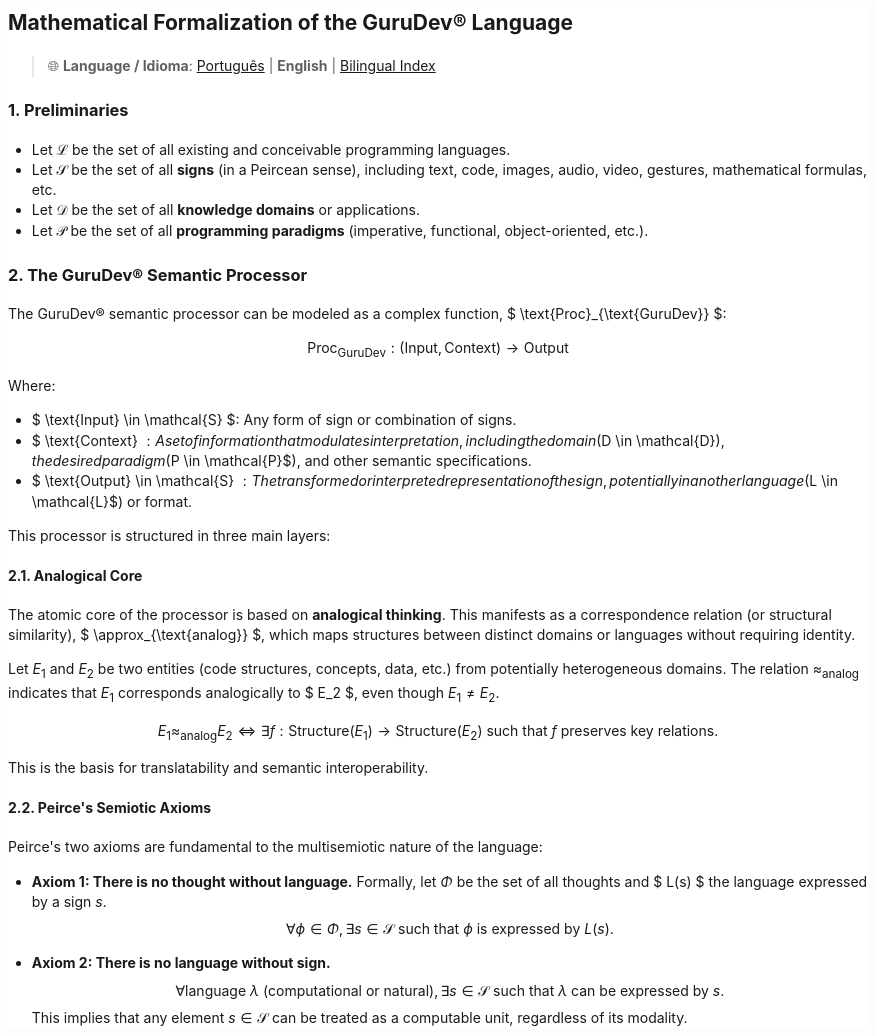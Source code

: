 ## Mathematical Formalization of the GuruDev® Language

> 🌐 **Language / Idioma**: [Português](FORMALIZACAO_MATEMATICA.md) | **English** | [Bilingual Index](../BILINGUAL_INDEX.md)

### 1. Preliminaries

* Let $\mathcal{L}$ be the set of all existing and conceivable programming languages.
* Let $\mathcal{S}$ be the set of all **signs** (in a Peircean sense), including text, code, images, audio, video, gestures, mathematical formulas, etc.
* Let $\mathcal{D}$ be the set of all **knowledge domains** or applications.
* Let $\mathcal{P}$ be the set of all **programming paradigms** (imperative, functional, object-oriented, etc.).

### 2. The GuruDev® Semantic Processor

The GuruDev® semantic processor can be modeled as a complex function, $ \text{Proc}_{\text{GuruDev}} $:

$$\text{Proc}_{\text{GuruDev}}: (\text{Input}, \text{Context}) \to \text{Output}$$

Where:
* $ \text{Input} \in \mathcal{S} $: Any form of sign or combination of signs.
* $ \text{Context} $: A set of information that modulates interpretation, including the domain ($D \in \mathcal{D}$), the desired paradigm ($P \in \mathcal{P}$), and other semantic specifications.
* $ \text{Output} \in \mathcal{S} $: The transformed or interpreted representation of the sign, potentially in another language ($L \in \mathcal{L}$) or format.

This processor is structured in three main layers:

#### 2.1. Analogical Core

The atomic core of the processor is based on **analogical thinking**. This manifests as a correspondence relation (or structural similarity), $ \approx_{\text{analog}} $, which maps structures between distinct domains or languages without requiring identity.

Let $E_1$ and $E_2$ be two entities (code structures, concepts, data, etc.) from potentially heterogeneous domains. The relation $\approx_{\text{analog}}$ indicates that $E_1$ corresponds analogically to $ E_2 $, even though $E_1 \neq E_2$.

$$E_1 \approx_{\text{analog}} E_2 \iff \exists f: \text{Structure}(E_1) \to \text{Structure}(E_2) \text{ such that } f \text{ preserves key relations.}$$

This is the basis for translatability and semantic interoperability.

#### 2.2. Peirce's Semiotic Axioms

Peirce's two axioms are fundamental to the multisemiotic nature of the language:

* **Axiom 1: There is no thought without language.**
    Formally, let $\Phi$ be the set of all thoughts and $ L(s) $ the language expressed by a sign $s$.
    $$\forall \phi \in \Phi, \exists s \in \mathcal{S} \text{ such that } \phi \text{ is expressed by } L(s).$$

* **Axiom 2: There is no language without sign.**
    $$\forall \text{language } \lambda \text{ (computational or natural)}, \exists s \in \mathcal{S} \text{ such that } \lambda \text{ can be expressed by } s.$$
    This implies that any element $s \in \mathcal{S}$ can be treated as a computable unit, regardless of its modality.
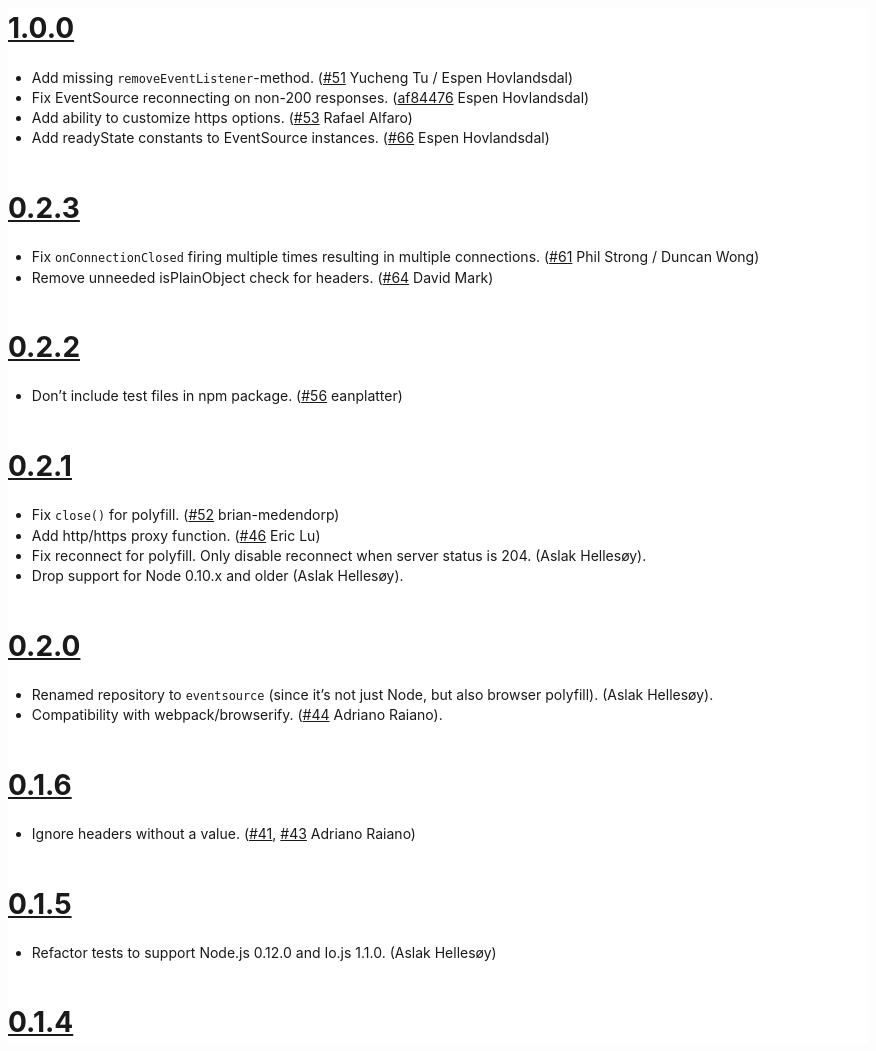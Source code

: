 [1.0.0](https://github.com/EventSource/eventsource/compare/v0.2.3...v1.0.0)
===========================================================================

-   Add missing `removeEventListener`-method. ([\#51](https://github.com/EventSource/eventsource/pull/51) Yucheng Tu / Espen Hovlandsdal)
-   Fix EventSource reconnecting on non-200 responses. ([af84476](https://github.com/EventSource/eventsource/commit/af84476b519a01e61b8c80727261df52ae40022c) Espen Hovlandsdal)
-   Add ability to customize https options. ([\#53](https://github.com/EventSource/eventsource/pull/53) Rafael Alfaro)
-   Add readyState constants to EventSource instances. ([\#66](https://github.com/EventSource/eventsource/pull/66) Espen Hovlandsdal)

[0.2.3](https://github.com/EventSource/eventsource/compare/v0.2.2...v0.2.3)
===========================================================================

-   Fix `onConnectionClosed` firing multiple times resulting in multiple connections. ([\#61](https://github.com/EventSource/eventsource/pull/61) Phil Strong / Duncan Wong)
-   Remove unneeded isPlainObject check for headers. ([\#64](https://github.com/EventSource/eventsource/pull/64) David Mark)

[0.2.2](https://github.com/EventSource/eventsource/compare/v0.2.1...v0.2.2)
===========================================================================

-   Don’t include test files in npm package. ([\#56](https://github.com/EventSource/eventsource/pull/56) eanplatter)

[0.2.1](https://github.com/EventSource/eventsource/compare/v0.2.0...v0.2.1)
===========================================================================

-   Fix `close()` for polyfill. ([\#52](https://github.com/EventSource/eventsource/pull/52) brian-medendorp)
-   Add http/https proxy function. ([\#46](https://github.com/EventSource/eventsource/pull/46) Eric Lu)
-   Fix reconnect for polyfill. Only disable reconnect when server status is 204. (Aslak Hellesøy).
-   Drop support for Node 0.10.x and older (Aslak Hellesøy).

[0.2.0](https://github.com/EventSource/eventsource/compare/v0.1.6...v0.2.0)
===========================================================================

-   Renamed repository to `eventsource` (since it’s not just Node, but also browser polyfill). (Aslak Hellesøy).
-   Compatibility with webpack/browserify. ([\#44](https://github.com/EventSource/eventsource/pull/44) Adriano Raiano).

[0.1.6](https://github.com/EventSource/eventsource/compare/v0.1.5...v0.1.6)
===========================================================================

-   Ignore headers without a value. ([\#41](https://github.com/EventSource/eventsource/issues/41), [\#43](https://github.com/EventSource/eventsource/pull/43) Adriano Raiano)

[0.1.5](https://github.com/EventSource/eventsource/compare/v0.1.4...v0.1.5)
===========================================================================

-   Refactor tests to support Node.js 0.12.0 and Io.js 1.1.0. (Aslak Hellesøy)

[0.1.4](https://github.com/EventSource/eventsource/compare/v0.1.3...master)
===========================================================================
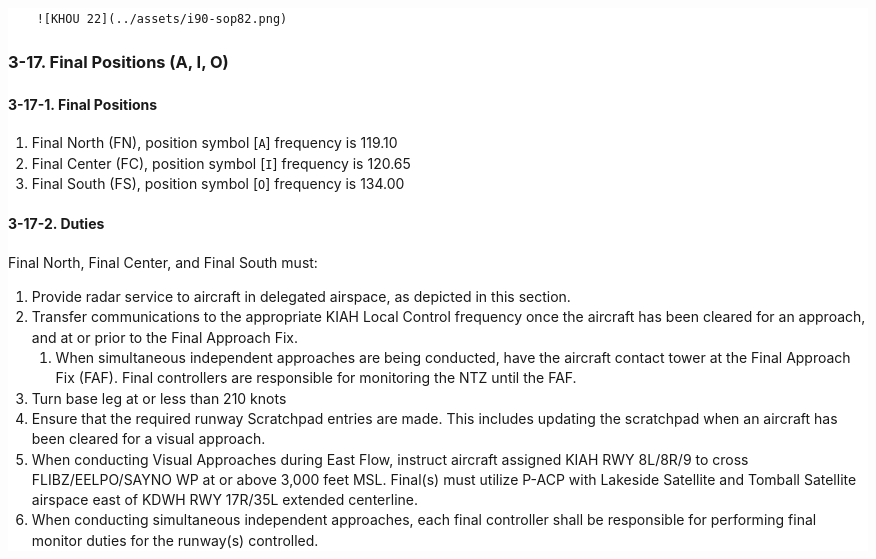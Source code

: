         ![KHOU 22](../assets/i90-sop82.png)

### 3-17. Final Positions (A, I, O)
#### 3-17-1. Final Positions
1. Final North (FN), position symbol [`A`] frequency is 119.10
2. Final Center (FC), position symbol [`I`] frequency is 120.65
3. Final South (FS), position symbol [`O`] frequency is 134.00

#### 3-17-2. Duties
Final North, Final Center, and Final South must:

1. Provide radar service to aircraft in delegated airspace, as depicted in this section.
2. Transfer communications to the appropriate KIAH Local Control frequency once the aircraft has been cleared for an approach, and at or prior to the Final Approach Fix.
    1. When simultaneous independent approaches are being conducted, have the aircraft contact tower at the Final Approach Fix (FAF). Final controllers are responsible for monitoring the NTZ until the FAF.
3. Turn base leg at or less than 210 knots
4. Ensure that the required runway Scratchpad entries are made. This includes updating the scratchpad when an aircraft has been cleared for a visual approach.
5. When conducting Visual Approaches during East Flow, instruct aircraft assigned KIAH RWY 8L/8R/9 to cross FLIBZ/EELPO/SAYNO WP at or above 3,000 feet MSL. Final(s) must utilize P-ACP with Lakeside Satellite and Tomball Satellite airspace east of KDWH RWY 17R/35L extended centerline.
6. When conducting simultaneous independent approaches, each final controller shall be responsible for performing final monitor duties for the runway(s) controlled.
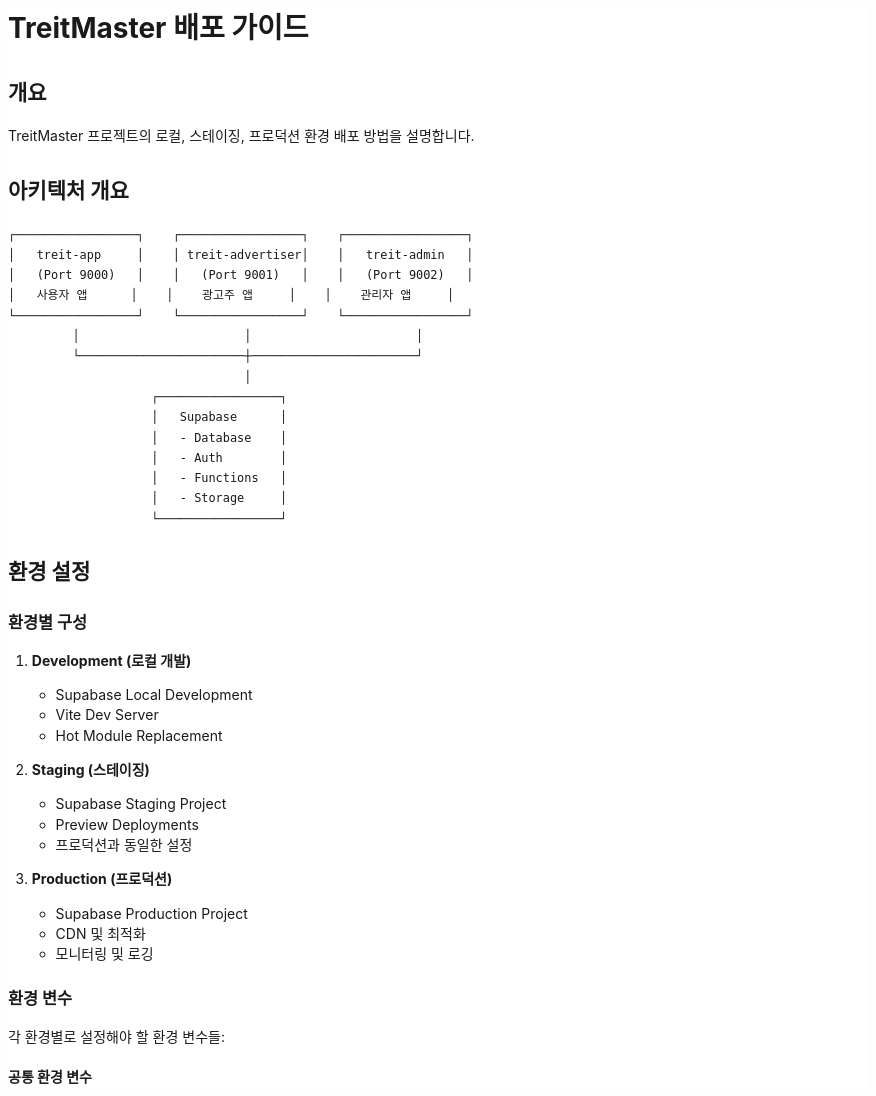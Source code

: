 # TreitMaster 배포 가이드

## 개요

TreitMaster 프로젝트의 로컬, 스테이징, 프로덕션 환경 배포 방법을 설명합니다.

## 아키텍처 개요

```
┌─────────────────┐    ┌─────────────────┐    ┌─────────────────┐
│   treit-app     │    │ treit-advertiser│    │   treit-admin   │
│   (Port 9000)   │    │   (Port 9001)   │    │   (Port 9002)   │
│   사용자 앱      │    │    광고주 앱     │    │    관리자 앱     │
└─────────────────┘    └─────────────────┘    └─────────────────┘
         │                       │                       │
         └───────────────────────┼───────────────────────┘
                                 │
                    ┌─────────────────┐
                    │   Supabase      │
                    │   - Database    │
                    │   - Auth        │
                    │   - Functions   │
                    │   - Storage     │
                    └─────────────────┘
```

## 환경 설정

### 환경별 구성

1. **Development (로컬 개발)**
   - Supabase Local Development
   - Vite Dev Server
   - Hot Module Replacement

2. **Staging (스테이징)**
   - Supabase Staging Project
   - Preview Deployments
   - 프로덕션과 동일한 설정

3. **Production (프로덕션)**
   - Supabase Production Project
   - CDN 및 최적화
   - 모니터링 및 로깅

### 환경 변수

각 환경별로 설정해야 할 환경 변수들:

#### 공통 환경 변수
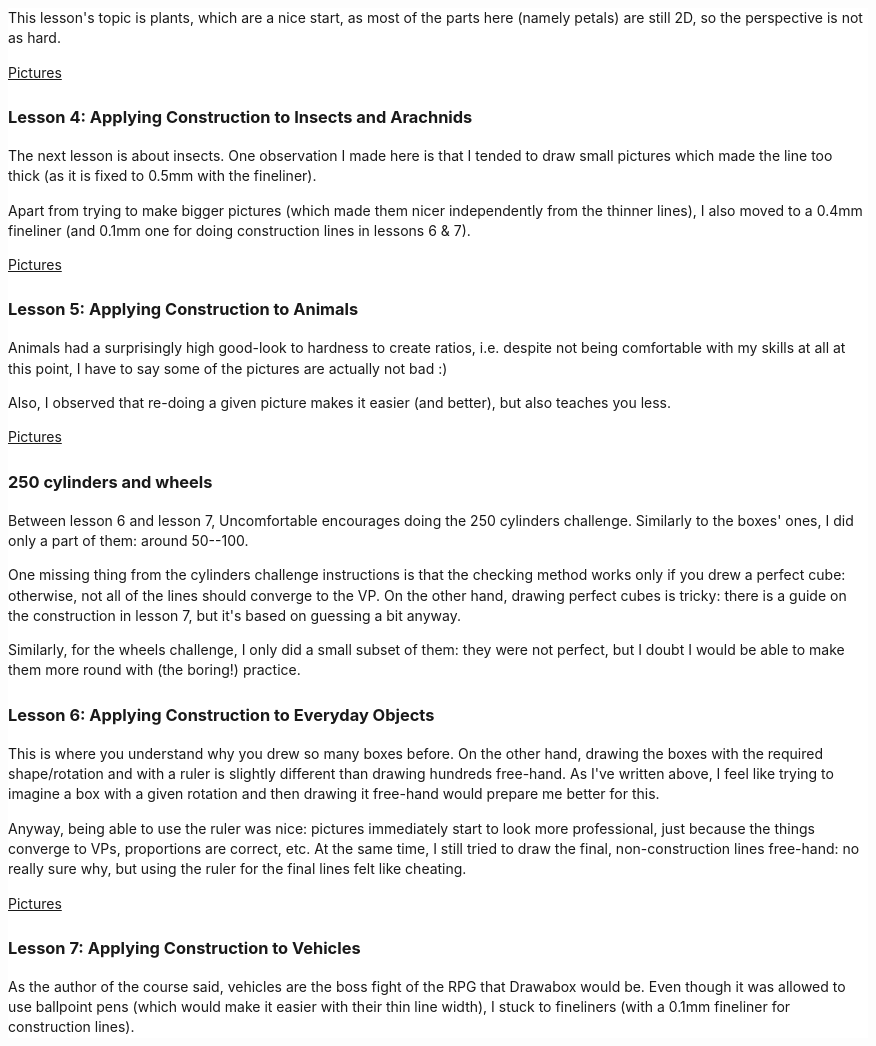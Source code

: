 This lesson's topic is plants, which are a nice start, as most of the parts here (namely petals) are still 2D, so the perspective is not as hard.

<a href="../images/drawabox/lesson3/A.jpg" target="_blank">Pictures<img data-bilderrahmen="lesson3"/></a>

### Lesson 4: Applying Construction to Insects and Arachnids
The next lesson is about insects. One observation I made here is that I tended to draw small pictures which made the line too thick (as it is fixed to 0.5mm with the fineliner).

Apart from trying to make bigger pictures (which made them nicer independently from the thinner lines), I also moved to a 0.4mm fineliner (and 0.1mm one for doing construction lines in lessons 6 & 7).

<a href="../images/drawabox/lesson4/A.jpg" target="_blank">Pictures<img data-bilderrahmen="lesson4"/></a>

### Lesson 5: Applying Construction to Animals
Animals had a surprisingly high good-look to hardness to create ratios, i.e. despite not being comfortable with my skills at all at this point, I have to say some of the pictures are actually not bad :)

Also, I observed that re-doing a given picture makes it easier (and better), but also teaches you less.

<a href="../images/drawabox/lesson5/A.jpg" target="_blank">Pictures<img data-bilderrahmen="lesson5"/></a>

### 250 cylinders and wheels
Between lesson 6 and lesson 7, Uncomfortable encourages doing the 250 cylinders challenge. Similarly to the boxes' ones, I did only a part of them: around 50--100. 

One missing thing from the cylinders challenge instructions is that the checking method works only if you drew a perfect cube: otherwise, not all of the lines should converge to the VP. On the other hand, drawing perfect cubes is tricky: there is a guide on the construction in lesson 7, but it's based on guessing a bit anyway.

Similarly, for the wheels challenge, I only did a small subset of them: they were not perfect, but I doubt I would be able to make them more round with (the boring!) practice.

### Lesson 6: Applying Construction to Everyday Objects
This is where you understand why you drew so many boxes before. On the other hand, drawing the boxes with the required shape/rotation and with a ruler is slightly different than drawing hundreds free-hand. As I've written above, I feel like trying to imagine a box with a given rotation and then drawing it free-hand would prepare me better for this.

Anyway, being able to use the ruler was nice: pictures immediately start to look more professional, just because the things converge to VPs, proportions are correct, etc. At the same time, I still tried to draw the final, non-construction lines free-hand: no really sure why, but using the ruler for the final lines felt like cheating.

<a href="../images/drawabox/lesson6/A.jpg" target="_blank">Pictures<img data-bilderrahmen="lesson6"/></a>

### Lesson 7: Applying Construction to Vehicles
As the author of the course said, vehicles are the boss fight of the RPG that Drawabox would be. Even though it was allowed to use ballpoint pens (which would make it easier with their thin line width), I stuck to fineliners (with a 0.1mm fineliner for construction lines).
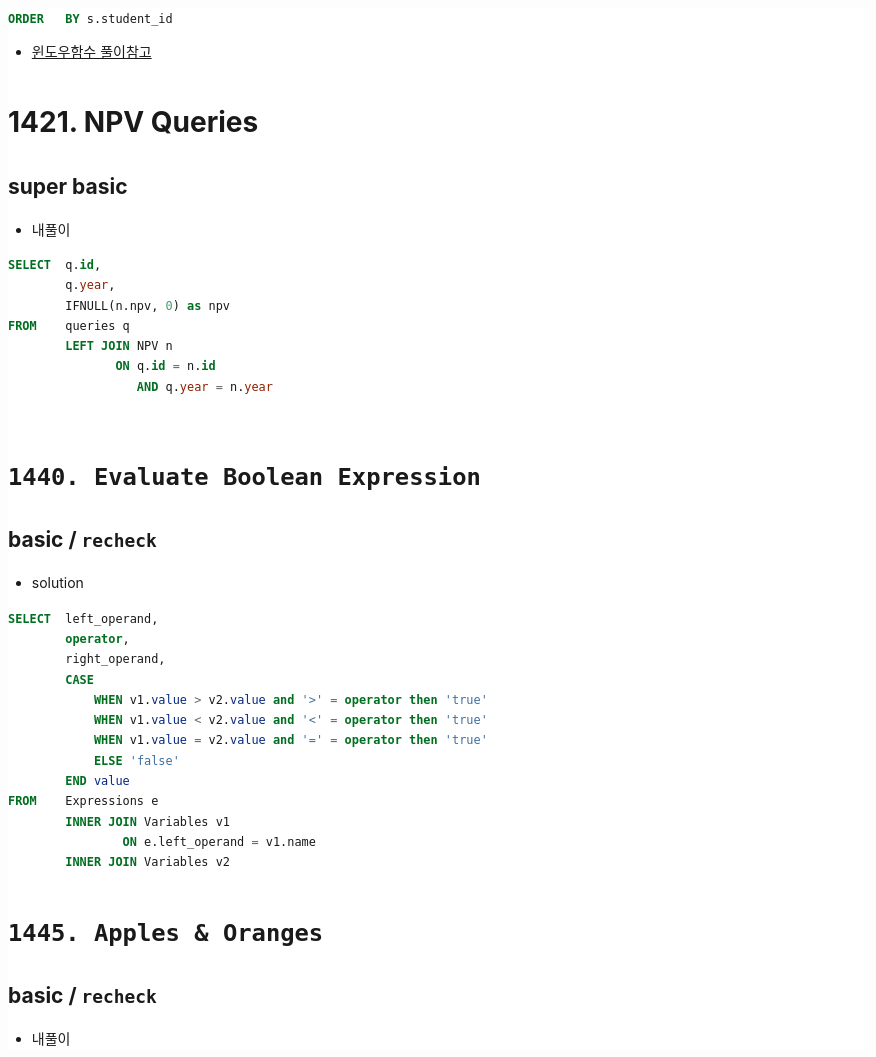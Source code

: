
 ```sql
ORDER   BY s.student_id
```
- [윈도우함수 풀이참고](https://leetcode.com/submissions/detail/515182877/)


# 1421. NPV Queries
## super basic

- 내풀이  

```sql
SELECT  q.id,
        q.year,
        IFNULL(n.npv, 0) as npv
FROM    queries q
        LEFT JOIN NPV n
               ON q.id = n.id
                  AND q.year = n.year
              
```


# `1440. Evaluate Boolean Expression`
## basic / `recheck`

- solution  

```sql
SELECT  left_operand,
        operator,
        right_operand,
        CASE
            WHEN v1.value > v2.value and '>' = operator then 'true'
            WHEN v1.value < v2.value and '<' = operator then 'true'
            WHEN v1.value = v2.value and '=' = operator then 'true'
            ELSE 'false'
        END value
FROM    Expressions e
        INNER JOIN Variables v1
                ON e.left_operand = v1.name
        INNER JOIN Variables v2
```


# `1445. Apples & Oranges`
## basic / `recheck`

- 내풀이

- - - -

**EXERCISE PROMPT:** Leaving out the pictures, print each line of the records above from the first up to and including the one that contains "functional, object-oriented, etc.).", exactly as written.

**RESPONSE:**
Source code

: ## Mathematical Formalization of the GuruDev® Language

> 🌐 **Language / Idioma**: [Português](FORMALIZACAO_MATEMATICA.md) | **English** | [Bilingual Index](../BILINGUAL_INDEX.md)

### 1. Preliminaries

* Let $\mathcal{L}$ be the set of all existing and conceivable programming languages.
* Let $\mathcal{S}$ be the set of all **signs** (in a Peircean sense), including text, code, images, audio, video, gestures, mathematical formulas, etc.
* Let $\mathcal{D}$ be the set of all **knowledge domains** or applications.
* Let $\mathcal{P}$ be the set of all **programming paradigms** (imperative, functional, object-oriented, etc.).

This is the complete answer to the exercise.